[[ GIVEN DATA open ]]

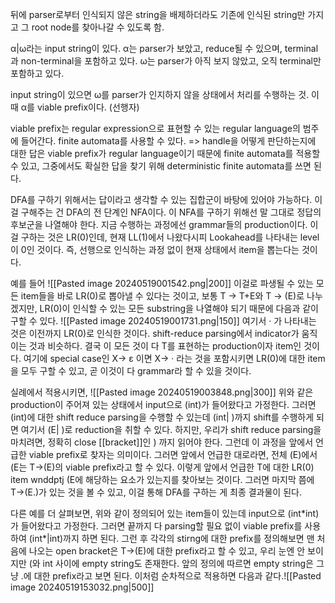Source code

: 뒤에 parser로부터 인식되지 않은 string을 배제하더라도 기존에 인식된 string만 가지고 그 root node를 찾아나갈 수 있도록 함.

α|ω라는 input string이 있다.
α는 parser가 보았고, reduce될 수 있으며, terminal과 non-terminal을 포함하고 있다.
ω는 parser가 아직 보지 않았고, 오직 terminal만 포함하고 있다.

input string이 있으면 ω를 parser가 인지하지 않을 상태에서 처리를 수행하는 것.
이 때 α를 viable prefix이다. (선행자)

viable prefix는 regular expression으로 표현할 수 있는 regular language의 범주에 들어간다.
finite automata를 사용할 수 있다.
=> handle을 어떻게 판단하는지에 대한 답은 viable prefix가 regular language이기 때문에 finite automata를 적용할 수 있고, 그중에서도 확실한 답을 찾기 위해 deterministic finite automata를 쓰면 된다.




DFA를 구하기 위해서는 답이라고 생각할 수 있는 집합군이 바탕에 있어야 가능하다.
이걸 구해주는 건 DFA의 전 단계인 NFA이다. 이 NFA를 구하기 위해선 말 그대로 정답의 후보군을 나열해야 한다. 지금 수행하는 과정에선 grammar들의 production이다.
이걸 구하는 것은 LR(0)인데, 현재 LL(1)에서 나왔다시피 Lookahead를 나타내는 level이 0인 것이다. 즉, 선행으로 인식하는 과정 없이 현재 상태에서 item을 뽑는다는 것이다. 

예를 들어 ![[Pasted image 20240519001542.png|200]]
이걸로 파생될 수 있는 모든 item들을 바로 LR(0)로 뽑아낼 수 있다는 것이고, 보통 T -> T+E와 T -> (E)로 나누겠지만, LR(0)이 인식할 수 있는 모든 substring을 나열해야 되기 때문에 다음과 같이 구할 수 있다.
![[Pasted image 20240519001731.png|150]]
여기서 · 가 나타내는 것은 이전까지 LR(0)로 인식한 것이다. shift-reduce parsing에서 indicator가 움직이는 것과 비슷하다. 
결국 이 모든 것이 다 T를 표현하는 production이자 item인 것이다. 
여기에 special case인 X-> ε 이면 X-> · 라는 것을 포함시키면 LR(0)에 대한 item을 모두 구할 수 있고, 곧 이것이 다 grammar라 할 수 있을 것이다.

실례에서 적용시키면, 
![[Pasted image 20240519003848.png|300]]
위와 같은 production이 주어져 있는 상태에서 input으로 (int)가 들어왔다고 가정한다.
그러면 (int)에 대한 shift reduce parsing을 수행할 수 있는데 (int| )까지 shift를 수행하게 되면 여기서 (E| )로 reduction을 취할 수 있다. 
하지만, 우리가 shift reduce parsing을 마치려면, 정확히 close [[bracket]]인 ) 까지 읽어야 한다. 그런데 이 과정을 앞에서 언급한 viable prefix로 찾자는 의미이다. 그러면 앞에서 언급한 대로라면, 전체 (E)에서 (E는 T->(E)의 viable prefix라고 할 수 있다. 이렇게 앞에서 언급한 T에 대한 LR(0) item wnddptj (E에 해당하는 요소가 있는지를 찾아보는 것이다. 그러면 마지막 쯤에 T->(E.)가 있는 것을 볼 수 있고, 이걸 통해 DFA를 구하는 게 최종 결과물이 된다.

다른 예를 더 살펴보면,
위와 같이 정의되어 있는 item들이 있는데 input으로 (int\*int)가 들어왔다고 가정한다. 그러면 끝까지 다 parsing할 필요 없이 viable prefix를 사용하여 (int*|int)까지 하면 된다. 
그런 후 각각의 stirng에 대한 prefix를 정의해보면 맨 처음에 나오는 open bracket은 T->(E)에 대한 prefix라고 할 수 있고, 우리 눈엔 안 보이지만 (와 int 사이에 empty string도 존재한다. 앞의 정의에 따르면 empty string은 그냥 .에 대한 prefix라고 보면 된다. 이처럼 순차적으로 적용하면 다음과 같다.![[Pasted image 20240519153032.png|500]]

[[ GIVEN DATA closed ]]

Your task is to extract the lines running from the one with "DFA를 구하기 위해서는" to the end of the material, inclusive, copying each exactly and adding nothing.

[EXERCISE RESPONSE]:
DFA를 구하기 위해서는 답이라고 생각할 수 있는 집합군이 바탕에 있어야 가능하다.
이걸 구해주는 건 DFA의 전 단계인 NFA이다. 이 NFA를 구하기 위해선 말 그대로 정답의 후보군을 나열해야 한다. 지금 수행하는 과정에선 grammar들의 production이다.
이걸 구하는 것은 LR(0)인데, 현재 LL(1)에서 나왔다시피 Lookahead를 나타내는 level이 0인 것이다. 즉, 선행으로 인식하는 과정 없이 현재 상태에서 item을 뽑는다는 것이다. 

예를 들어 ![[Pasted image 20240519001542.png|200]]
이걸로 파생될 수 있는 모든 item들을 바로 LR(0)로 뽑아낼 수 있다는 것이고, 보통 T -> T+E와 T -> (E)로 나누겠지만, LR(0)이 인식할 수 있는 모든 substring을 나열해야 되기 때문에 다음과 같이 구할 수 있다.
![[Pasted image 20240519001731.png|150]]
여기서 · 가 나타내는 것은 이전까지 LR(0)로 인식한 것이다. shift-reduce parsing에서 indicator가 움직이는 것과 비슷하다. 
결국 이 모든 것이 다 T를 표현하는 production이자 item인 것이다. 
여기에 special case인 X-> ε 이면 X-> · 라는 것을 포함시키면 LR(0)에 대한 item을 모두 구할 수 있고, 곧 이것이 다 grammar라 할 수 있을 것이다.

실례에서 적용시키면, 
![[Pasted image 20240519003848.png|300]]
위와 같은 production이 주어져 있는 상태에서 input으로 (int)가 들어왔다고 가정한다.
그러면 (int)에 대한 shift reduce parsing을 수행할 수 있는데 (int| )까지 shift를 수행하게 되면 여기서 (E| )로 reduction을 취할 수 있다. 
하지만, 우리가 shift reduce parsing을 마치려면, 정확히 close [[bracket]]인 ) 까지 읽어야 한다. 그런데 이 과정을 앞에서 언급한 viable prefix로 찾자는 의미이다. 그러면 앞에서 언급한 대로라면, 전체 (E)에서 (E는 T->(E)의 viable prefix라고 할 수 있다. 이렇게 앞에서 언급한 T에 대한 LR(0) item wnddptj (E에 해당하는 요소가 있는지를 찾아보는 것이다. 그러면 마지막 쯤에 T->(E.)가 있는 것을 볼 수 있고, 이걸 통해 DFA를 구하는 게 최종 결과물이 된다.

다른 예를 더 살펴보면,
위와 같이 정의되어 있는 item들이 있는데 input으로 (int\*int)가 들어왔다고 가정한다. 그러면 끝까지 다 parsing할 필요 없이 viable prefix를 사용하여 (int*|int)까지 하면 된다. 
그런 후 각각의 stirng에 대한 prefix를 정의해보면 맨 처음에 나오는 open bracket은 T->(E)에 대한 prefix라고 할 수 있고, 우리 눈엔 안 보이지만 (와 int 사이에 empty string도 존재한다. 앞의 정의에 따르면 empty string은 그냥 .에 대한 prefix라고 보면 된다. 이처럼 순차적으로 적용하면 다음과 같다.![[Pasted image 20240519153032.png|500]]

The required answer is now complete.